Покинув службу в 1872 году, Писемский ежегодно летом отправлялся за границу для свидания со старшим сыном, который готовился в Геттингене, по поручению Московского университета, к занятию места адъюнкта по кафедре права, а равно и для поправления здоровья. Два лета сряду (1874–1875) встречал Писемского в Бадене Анненков, и с первого же раза поразил его вид разрушения, произведенного в Писемском горем и временем. Писемский, по словам Анненкова, походил на руину. “Грустно было видеть, – говорит он, – как все существо его приходило в трепет от воображаемых близко грядущих бедствий и искало спасения вокруг себя с покорностью и беспомощностью ребенка. Мир был уже населен для него одними страхами, предчувствиями бедствий, грозными событиями, которые при всяком случае возникали в его уме, облекаясь плотию, и стояли, как живые, да еще и во всеоружии, придуманном для них болезненным воображением страдальца. Так, однажды, ожидая прибытия в Баден сына, замедлившего почему-то свой отъезд из Геттингена, Писемский пришел в отчаяние. Он создал полную картину крушения железнодорожного поезда, на котором, по его же соображениям, должен был находиться несчастный молодой человек, и умолял всех встречных справиться о месте катастрофы и о том, куда следует направиться, чтобы подобрать труп погибшего. Никакие объяснения и представления на него не действовали; он метался целую ночь и весь день в страшной тоске до тех пор, пока не явился налицо сам оплакиваемый сын. Надо сказать, что как сын, так и жена Писемского знали вообще, как обращаться с фантазиями больного. Будущий адъюнкт-профессор, например, очень серьезно выслушивал предостережения отца относительно осторожного перехода через улицу, осмотрительности в выборе лошадей и извозчичьего экипажа и т. д. и без улыбки принимал все его советы подобного же рода. Когда ценой таких уступок и попечений покупались минуты душевного спокойствия для Писемского, он становился прежним добродушным и остроумным юмористом: анекдоты старого времени, воспоминания молодости казались неиссякаемыми; жилка комика пробуждалась из летаргии и сказывалась в противопоставлении характеров, им встреченных, одного другому, и т. д. Впрочем, оживление продолжалось обыкновенно недолго, а к концу жизни все эти остатки бывалой веселости все более и более смолкали”.

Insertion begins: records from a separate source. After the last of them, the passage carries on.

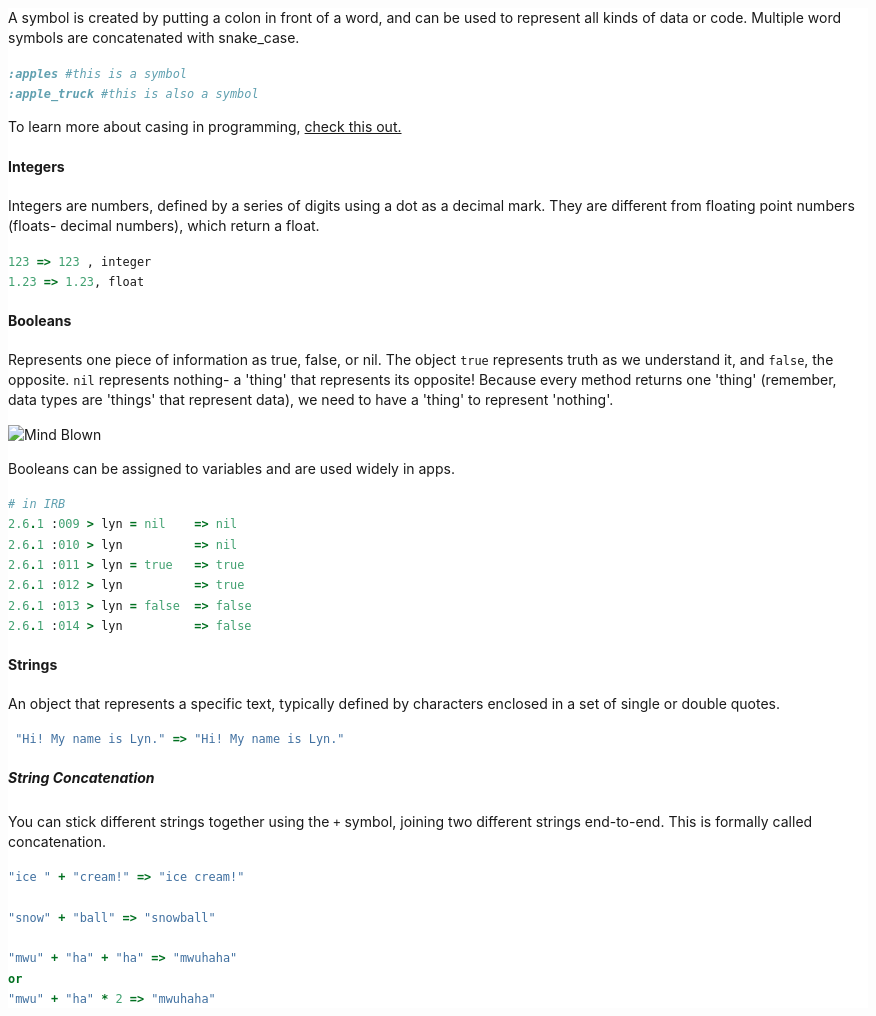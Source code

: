 A symbol is created by putting a colon in front of a word, and can be used to represent all kinds of data or code. Multiple word symbols are concatenated with snake_case. 

```rb
:apples #this is a symbol
:apple_truck #this is also a symbol
```

To learn more about casing in programming, [check this out.](https://www.chaseadams.io/most-common-programming-case-types/)

#### Integers
Integers are numbers, defined by a series of digits using a dot as a decimal mark. They are different from floating point numbers (floats- decimal numbers), which return a float.

  ```rb
  123 => 123 , integer
  1.23 => 1.23, float
  ```

#### Booleans 
Represents one piece of information as true, false, or nil. The object `true` represents truth as we understand it, and `false`, the opposite. `nil` represents nothing- a 'thing' that represents its opposite! Because every method returns one 'thing' (remember, data types are 'things' that represent data), we need to have a 'thing' to represent 'nothing'. 

![Mind Blown](https://media.giphy.com/media/2fLgzU6ZNbqgj1jJy2/giphy.gif)

Booleans can be assigned to variables and are used widely in apps. 

```rb
# in IRB
2.6.1 :009 > lyn = nil    => nil 
2.6.1 :010 > lyn          => nil 
2.6.1 :011 > lyn = true   => true 
2.6.1 :012 > lyn          => true 
2.6.1 :013 > lyn = false  => false 
2.6.1 :014 > lyn          => false 
```

#### Strings
An object that represents a specific text, typically defined by characters enclosed in a set of single or double quotes. 

```rb
 "Hi! My name is Lyn." => "Hi! My name is Lyn."
```

##### String Concatenation 
You can stick different strings together using the `+` symbol, joining two different strings end-to-end. This is formally called concatenation. 

```rb
"ice " + "cream!" => "ice cream!"

"snow" + "ball" => "snowball"

"mwu" + "ha" + "ha" => "mwuhaha"
or 
"mwu" + "ha" * 2 => "mwuhaha"
```
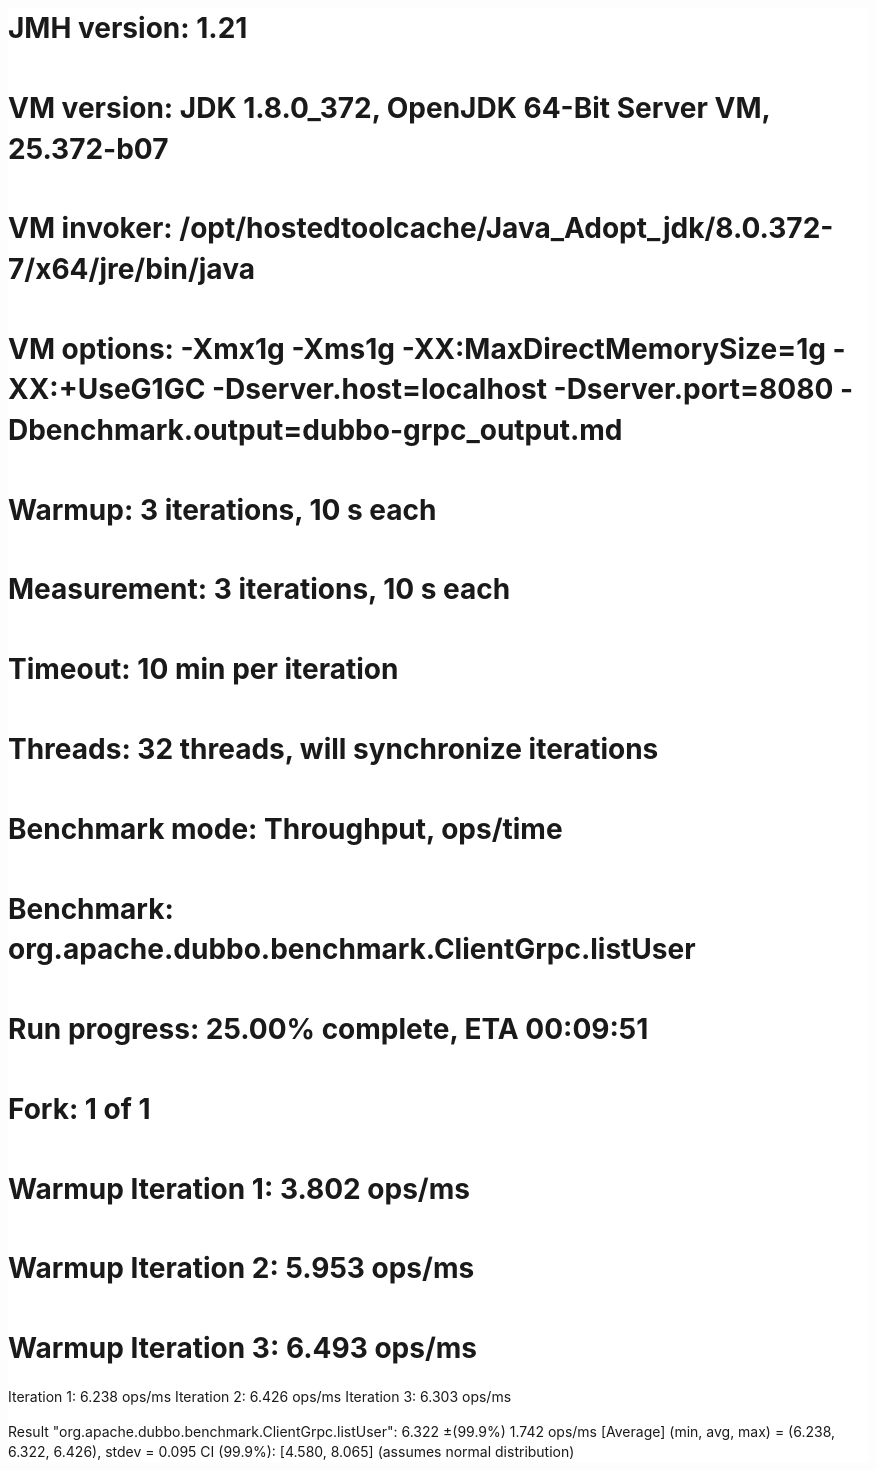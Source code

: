 
# JMH version: 1.21
# VM version: JDK 1.8.0_372, OpenJDK 64-Bit Server VM, 25.372-b07
# VM invoker: /opt/hostedtoolcache/Java_Adopt_jdk/8.0.372-7/x64/jre/bin/java
# VM options: -Xmx1g -Xms1g -XX:MaxDirectMemorySize=1g -XX:+UseG1GC -Dserver.host=localhost -Dserver.port=8080 -Dbenchmark.output=dubbo-grpc_output.md
# Warmup: 3 iterations, 10 s each
# Measurement: 3 iterations, 10 s each
# Timeout: 10 min per iteration
# Threads: 32 threads, will synchronize iterations
# Benchmark mode: Throughput, ops/time
# Benchmark: org.apache.dubbo.benchmark.ClientGrpc.listUser

# Run progress: 25.00% complete, ETA 00:09:51
# Fork: 1 of 1
# Warmup Iteration   1: 3.802 ops/ms
# Warmup Iteration   2: 5.953 ops/ms
# Warmup Iteration   3: 6.493 ops/ms
Iteration   1: 6.238 ops/ms
Iteration   2: 6.426 ops/ms
Iteration   3: 6.303 ops/ms


Result "org.apache.dubbo.benchmark.ClientGrpc.listUser":
  6.322 ±(99.9%) 1.742 ops/ms [Average]
  (min, avg, max) = (6.238, 6.322, 6.426), stdev = 0.095
  CI (99.9%): [4.580, 8.065] (assumes normal distribution)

Как оазисы в пустыне, выпадали на долю Писемского в эту эпоху его жизни и светлые впечатления, которые на некоторое время рассеивали его сплин. Такое впечатление доставил Писемскому немецкий перевод “Тысячи душ” д-ра Кайслера. Тургенев поспешил обрадовать Писемского по этому поводу следующим письмом от 9 октября 1869 года:
“Передо мною на столе лежит немецкий перевод ваших “Тысячи душ”, изданный в Берлине, в двух довольно изящных томиках. Вероятно, это вам небезызвестно; но что, может быть, еще не дошло до вас – это то, что ваш роман имеет очень значительный успех в Берлине и вообще в немецкой публике – и что, вероятно, дело на этом не остановится. Я заглянул в перевод: кажется, хорошо и верно; переводчик (некто д-р Кайслер) почел за нужное кое-что выкинуть, ну, да Бог с ним! Вот и вы шагнули через границы своей родины, и Alexis Pisemsky “станет именем знакомым европейскому уху”.
“Лучший критик берлинский Френцель, – читаем мы в следующем письме, – в № 501 “National Zeitung” посвятил вам целую статью, где называет ваш роман – “редким явлением”, я вам говорю, вы теперь в Германии – известность”.
После присылки Писемскому статьи Френцеля и пяти отрывков из разных газет, расхваливавших роман его, в одном из последующих писем Тургенев писал:
“Успех ваших “Тысячи душ” весьма поощряет Кайслера к предприятию перевода “Взбаламученное море”. Душевно радуюсь всему этому, во-первых, за вас и, во-вторых, за русскую литературу вообще. Стало быть, в нас что-то есть, коли немцы, вообще нас недолюбливающие и не доверяющие нам, нас переводят. Отзывы немецкой критики о “Тысяче душ” – все без изъятия самые благоприятные; ваши лица находят достойными Диккенса, Теккерея”, и т. д.